▸ **WHAT THE EXERCISE ASKS**: Check each line below for the word "judged" and give the number of lines that have it, nothing more.

▸ **THE INPUT**:
+-------+

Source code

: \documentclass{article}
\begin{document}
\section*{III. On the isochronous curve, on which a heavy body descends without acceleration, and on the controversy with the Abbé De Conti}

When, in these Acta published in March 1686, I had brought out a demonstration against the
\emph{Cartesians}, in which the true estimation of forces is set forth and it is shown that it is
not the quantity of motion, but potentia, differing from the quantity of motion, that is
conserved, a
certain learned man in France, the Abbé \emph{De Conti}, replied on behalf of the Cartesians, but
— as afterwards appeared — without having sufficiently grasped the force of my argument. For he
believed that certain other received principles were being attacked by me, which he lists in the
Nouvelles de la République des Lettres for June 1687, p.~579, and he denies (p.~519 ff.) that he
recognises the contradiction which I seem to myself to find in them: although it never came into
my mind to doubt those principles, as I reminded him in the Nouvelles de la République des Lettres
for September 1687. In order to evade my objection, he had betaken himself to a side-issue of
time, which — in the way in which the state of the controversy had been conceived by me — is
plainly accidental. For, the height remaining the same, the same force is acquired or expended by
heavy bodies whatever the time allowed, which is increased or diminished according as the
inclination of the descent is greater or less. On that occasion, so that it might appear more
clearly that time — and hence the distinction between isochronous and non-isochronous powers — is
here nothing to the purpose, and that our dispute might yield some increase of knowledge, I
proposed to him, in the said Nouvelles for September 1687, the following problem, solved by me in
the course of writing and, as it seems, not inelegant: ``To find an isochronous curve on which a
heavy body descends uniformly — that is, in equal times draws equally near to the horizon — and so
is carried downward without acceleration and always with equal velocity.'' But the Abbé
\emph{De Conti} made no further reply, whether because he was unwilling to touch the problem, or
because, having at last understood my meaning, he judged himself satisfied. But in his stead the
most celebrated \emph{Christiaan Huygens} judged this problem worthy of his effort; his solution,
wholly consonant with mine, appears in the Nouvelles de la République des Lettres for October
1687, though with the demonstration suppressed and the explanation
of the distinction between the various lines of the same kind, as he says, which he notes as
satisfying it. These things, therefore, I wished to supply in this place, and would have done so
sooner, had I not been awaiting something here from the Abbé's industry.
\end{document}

+-------+

▸ **WRITTEN REPLY**: 2